Little venting but it is beginning to become a little apparent why all of a sudden consulting just doesn't interest me. Also with Covid I think there's a lot of unknowns driven by clients who don't know how things will look so there's a general consensus that it'll just go back to normal. Any other advice would be appreciated.
posted by geoff. at 2:33 PM on April 5, 2021


Since you asked about alternatives to LinkedIn, have you tried any of the tech-specific job matching services? I've had some success with Angellist, Hired, and Underdog.
posted by Ragged Richard at 2:45 PM on April 5, 2021 [2 favorites]


The best decision I ever made was to stop working for US-based companies.

I now look for remote-first companies based in countries outside the US, or at least extremely heavily influenced by non-US forces. (My current company is technically based in New York, but a plurality of the engineering team is in Sweden and 2/3rds of the founders are outside the US. And I wouldn't have joined here if it were based in CA which in my experience is the worst of all tech cultures.)

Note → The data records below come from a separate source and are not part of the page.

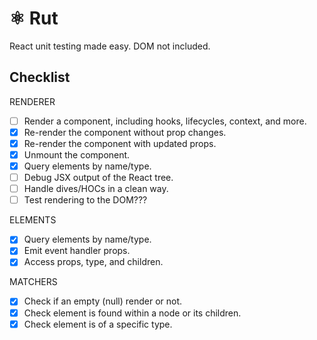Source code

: # ⚛️ Rut

React unit testing made easy. DOM not included.

## Checklist

RENDERER

- [ ] Render a component, including hooks, lifecycles, context, and more.
- [x] Re-render the component without prop changes.
- [x] Re-render the component with updated props.
- [x] Unmount the component.
- [x] Query elements by name/type.
- [ ] Debug JSX output of the React tree.
- [ ] Handle dives/HOCs in a clean way.
- [ ] Test rendering to the DOM???

ELEMENTS

- [x] Query elements by name/type.
- [x] Emit event handler props.
- [x] Access props, type, and children.

MATCHERS

- [x] Check if an empty (null) render or not.
- [x] Check element is found within a node or its children.
- [x] Check element is of a specific type.
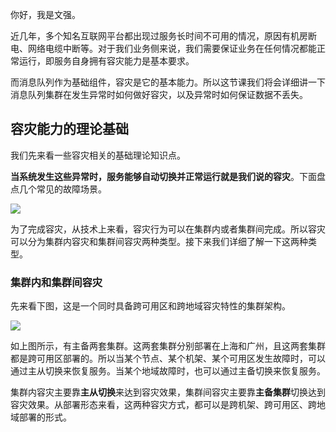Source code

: 你好，我是文强。

近几年，多个知名互联网平台都出现过服务长时间不可用的情况，原因有机房断电、网络电缆中断等。对于我们业务侧来说，我们需要保证业务在任何情况都能正常运行，即服务自身拥有容灾能力是基本要求。

而消息队列作为基础组件，容灾是它的基本能力。所以这节课我们将会详细讲一下消息队列集群在发生异常时如何做好容灾，以及异常时如何保证数据不丢失。

## 容灾能力的理论基础

我们先来看一些容灾相关的基础理论知识点。

**当系统发生这些异常时，服务能够自动切换并正常运行就是我们说的容灾**。下面盘点几个常见的故障场景。

![](https://static001.geekbang.org/resource/image/78/c3/78685dac13835fe3999aa816yy68b4c3.jpg?wh=1854x1174)

为了完成容灾，从技术上来看，容灾行为可以在集群内或者集群间完成。所以容灾可以分为集群内容灾和集群间容灾两种类型。接下来我们详细了解一下这两种类型。

### 集群内和集群间容灾

先来看下图，这是一个同时具备跨可用区和跨地域容灾特性的集群架构。

![](https://static001.geekbang.org/resource/image/d0/d9/d07dabc51c22cb85fd6d3372bd720bd9.jpg?wh=10666x6000)

如上图所示，有主备两套集群。这两套集群分别部署在上海和广州，且这两套集群都是跨可用区部署的。所以当某个节点、某个机架、某个可用区发生故障时，可以通过主从切换来恢复服务。当某个地域故障时，也可以通过主备切换来恢复服务。

集群内容灾主要靠**主从切换**来达到容灾效果，集群间容灾主要靠**主备集群**切换达到容灾效果。从部署形态来看，这两种容灾方式，都可以是跨机架、跨可用区、跨地域部署的形式。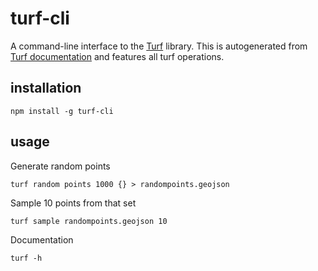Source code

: # turf-cli

A command-line interface to the [Turf](/Turfjs/turf) library. This is autogenerated
from [Turf documentation](/Turfjs/turf-www) and features all turf operations.

## installation

    npm install -g turf-cli

## usage

Generate random points

    turf random points 1000 {} > randompoints.geojson

Sample 10 points from that set

    turf sample randompoints.geojson 10

Documentation

    turf -h
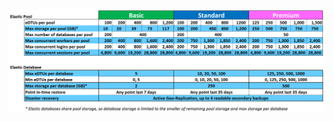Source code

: ![Úrovně služeb pro elastické fondy](./media/sql-database-service-tiers-table-elastic-db-pools/sql-database-service-tiers-table-elastic-db-pools.png) 


<!--HONumber=Jun16_HO2-->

As a result of this, I have about double the paid holidays of most of my peers in US-based companies and am actually encouraged to use them. People have lives, children, hobbies, and actually leave work at a reasonable time. People aren't afraid to push back on scope creep in jobs (e.g. the answer to "training isn't really something I want to be doing and my team is already pretty busy" was "good point, let's staff up a training team" rather than "work harder").

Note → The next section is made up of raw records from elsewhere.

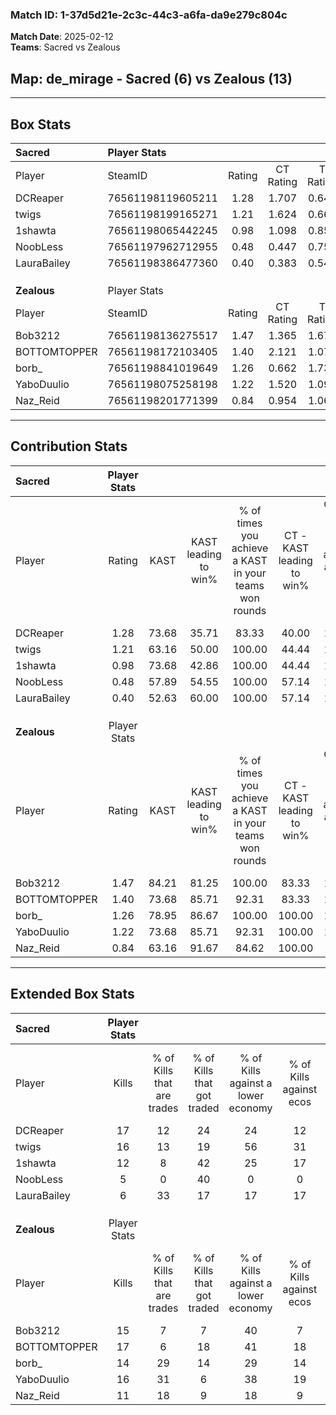 ### Match ID: 1-37d5d21e-2c3c-44c3-a6fa-da9e279c804c  
**Match Date**: 2025-02-12  
**Teams**: Sacred vs Zealous  

## **Map**: de_mirage - Sacred (6) vs Zealous (13)  
---  

## Box Stats  

| **Sacred**   | Player Stats      |        |           |          |       |       |       |         |        |      |     |
| :- | :- | :-: | :-: | :-: | :-: | :-: | :-: | :-: | :-: | :-: | :-: |
| Player       | SteamID           | Rating | CT Rating | T Rating | KAST  |  ADR  | Kills | Assists | Deaths | K/D  | HS% |
| DCReaper     | 76561198119605211 |  1.28  |   1.707   |  0.644   | 73.68 | 89.7  |  17   |    2    |   14   | 1.21 | 23  |
| twigs        | 76561198199165271 |  1.21  |   1.624   |  0.662   | 63.16 | 101.3 |  16   |    6    |   14   | 1.14 | 43  |
| 1shawta      | 76561198065442245 |  0.98  |   1.098   |  0.852   | 73.68 | 81.8  |  12   |    4    |   16   | 0.75 | 58  |
| NoobLess     | 76561197962712955 |  0.48  |   0.447   |  0.755   | 57.89 | 44.1  |   5   |    3    |   14   | 0.36 | 80  |
| LauraBailey  | 76561198386477360 |  0.40  |   0.383   |  0.548   | 52.63 | 28.7  |   6   |    2    |   15   | 0.40 | 16  |
|              |                   |        |           |          |       |       |       |         |        |      |     |
|              |                   |        |           |          |       |       |       |         |        |      |     |
|              |                   |        |           |          |       |       |       |         |        |      |     |
| **Zealous**  | Player Stats      |        |           |          |       |       |       |         |        |      |     |
| Player       | SteamID           | Rating | CT Rating | T Rating | KAST  |  ADR  | Kills | Assists | Deaths | K/D  | HS% |
| Bob3212      | 76561198136275517 |  1.47  |   1.365   |  1.676   | 84.21 | 102.2 |  15   |    8    |   9    | 1.67 | 46  |
| BOTTOMTOPPER | 76561198172103405 |  1.40  |   2.121   |  1.076   | 73.68 | 99.1  |  17   |    4    |   11   | 1.55 | 58  |
| borb_        | 76561198841019649 |  1.26  |   0.662   |  1.738   | 78.95 | 66.6  |  14   |    4    |   9    | 1.56 | 28  |
| YaboDuulio   | 76561198075258198 |  1.22  |   1.520   |  1.096   | 73.68 | 76.7  |  16   |    3    |   13   | 1.23 | 56  |
| Naz_Reid     | 76561198201771399 |  0.84  |   0.954   |  1.060   | 63.16 | 56.1  |  11   |    6    |   14   | 0.79 | 27  |
---  

## Contribution Stats  

| **Sacred**   | Player Stats |       |                      |                                                        |                           |                                                             |                          |                                                            |
| :- | :-: | :-: | :-: | :-: | :-: | :-: | :-: | :-: |
| Player       |    Rating    | KAST  | KAST leading to win% | % of times you achieve a KAST in your teams won rounds | CT - KAST leading to win% | CT - % of times you achieve a KAST in your teams won rounds | T - KAST leading to win% | T - % of times you achieve a KAST in your teams won rounds |
| DCReaper     |     1.28     | 73.68 |        35.71         |                         83.33                          |           40.00           |                           100.00                            |          25.00           |                           50.00                            |
| twigs        |     1.21     | 63.16 |        50.00         |                         100.00                         |           44.44           |                           100.00                            |          66.67           |                           100.00                           |
| 1shawta      |     0.98     | 73.68 |        42.86         |                         100.00                         |           44.44           |                           100.00                            |          40.00           |                           100.00                           |
| NoobLess     |     0.48     | 57.89 |        54.55         |                         100.00                         |           57.14           |                           100.00                            |          50.00           |                           100.00                           |
| LauraBailey  |     0.40     | 52.63 |        60.00         |                         100.00                         |           57.14           |                           100.00                            |          66.67           |                           100.00                           |
|              |              |       |                      |                                                        |                           |                                                             |                          |                                                            |
|              |              |       |                      |                                                        |                           |                                                             |                          |                                                            |
|              |              |       |                      |                                                        |                           |                                                             |                          |                                                            |
| **Zealous**  | Player Stats |       |                      |                                                        |                           |                                                             |                          |                                                            |
| Player       |    Rating    | KAST  | KAST leading to win% | % of times you achieve a KAST in your teams won rounds | CT - KAST leading to win% | CT - % of times you achieve a KAST in your teams won rounds | T - KAST leading to win% | T - % of times you achieve a KAST in your teams won rounds |
| Bob3212      |     1.47     | 84.21 |        81.25         |                         100.00                         |           83.33           |                           100.00                            |          80.00           |                           100.00                           |
| BOTTOMTOPPER |     1.40     | 73.68 |        85.71         |                         92.31                          |           83.33           |                           100.00                            |          87.50           |                           87.50                            |
| borb_        |     1.26     | 78.95 |        86.67         |                         100.00                         |          100.00           |                           100.00                            |          80.00           |                           100.00                           |
| YaboDuulio   |     1.22     | 73.68 |        85.71         |                         92.31                          |          100.00           |                           100.00                            |          77.78           |                           87.50                            |
| Naz_Reid     |     0.84     | 63.16 |        91.67         |                         84.62                          |          100.00           |                            80.00                            |          87.50           |                           87.50                            |
---  

## Extended Box Stats  

| **Sacred**   | Player Stats |                            |                            |                                    |                         |                              |                                 |        |                             |                                     |                          |                               |                            |
| :- | :-: | :-: | :-: | :-: | :-: | :-: | :-: | :-: | :-: | :-: | :-: | :-: | :-: |
| Player       |    Kills     | % of Kills that are trades | % of Kills that got traded | % of Kills against a lower economy | % of Kills against ecos | % of Kills that are flawless | % of Kills that are close duels | Deaths | % of Deaths that get traded | % of Deaths against a lower economy | % of Deaths against ecos | % of Deaths that are flawless | % of Deaths that are close |
| DCReaper     |      17      |             12             |             24             |                 24                 |           12            |              65              |               12                |   14   |              7              |                  7                  |            0             |              79               |             0              |
| twigs        |      16      |             13             |             19             |                 56                 |           31            |              56              |                6                |   14   |             14              |                  7                  |            0             |              71               |             7              |
| 1shawta      |      12      |             8              |             42             |                 25                 |           17            |              75              |                0                |   16   |              6              |                 13                  |            0             |              63               |             6              |
| NoobLess     |      5       |             0              |             40             |                 0                  |            0            |              60              |                0                |   14   |             21              |                 14                  |            7             |              57               |             7              |
| LauraBailey  |      6       |             33             |             17             |                 17                 |           17            |              50              |                0                |   15   |              7              |                  7                  |            0             |              67               |             0              |
|              |              |                            |                            |                                    |                         |                              |                                 |        |                             |                                     |                          |                               |                            |
|              |              |                            |                            |                                    |                         |                              |                                 |        |                             |                                     |                          |                               |                            |
|              |              |                            |                            |                                    |                         |                              |                                 |        |                             |                                     |                          |                               |                            |
| **Zealous**  | Player Stats |                            |                            |                                    |                         |                              |                                 |        |                             |                                     |                          |                               |                            |
| Player       |    Kills     | % of Kills that are trades | % of Kills that got traded | % of Kills against a lower economy | % of Kills against ecos | % of Kills that are flawless | % of Kills that are close duels | Deaths | % of Deaths that get traded | % of Deaths against a lower economy | % of Deaths against ecos | % of Deaths that are flawless | % of Deaths that are close |
| Bob3212      |      15      |             7              |             7              |                 40                 |            7            |              60              |                7                |   9    |             33              |                  0                  |            0             |              67               |             11             |
| BOTTOMTOPPER |      17      |             6              |             18             |                 41                 |           18            |              59              |                6                |   11   |             18              |                 18                  |            0             |              64               |             9              |
| borb_        |      14      |             29             |             14             |                 29                 |           14            |              71              |                0                |   9    |             33              |                 22                  |            0             |              44               |             0              |
| YaboDuulio   |      16      |             31             |             6              |                 38                 |           19            |              81              |                0                |   13   |              8              |                 23                  |            8             |              69               |             8              |
| Naz_Reid     |      11      |             18             |             9              |                 18                 |            9            |              64              |                9                |   14   |             43              |                 29                  |            7             |              64               |             0              |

While no place is perfect no matter where it's based, I'm 3 for 3 on good places to work that were based in Europe.
My experience of US-based companies is universally 100% negative.
posted by fader at 1:54 PM on April 6, 2021 [2 favorites]


I've found 2 separate jobs on weworkremotely since 2017.

Remote work is really a thing in software engineering, I've been fully remote for 5 years. If the evidence of my current company means anything, it continues to be difficult to hire good people, and there's high demand for engineers, so it's a great time to go on the job market.
posted by dis_integration at 3:40 PM on April 6, 2021


Also, I'd highly recommend working at a product company over consulting. Consulting was chaos, I hated it. Your boss overpromises to the client and then blames you when you can't deliver. Requirements constantly change. Working on a product means slowly but surely building features, fixing bugs, making improvements, learning and growing. The time pressure is a lot different as well, since the software is out there live, making money, we can take our time to improve it and try to increase market share. There's no panic, and if a deadline is missed, it's fine!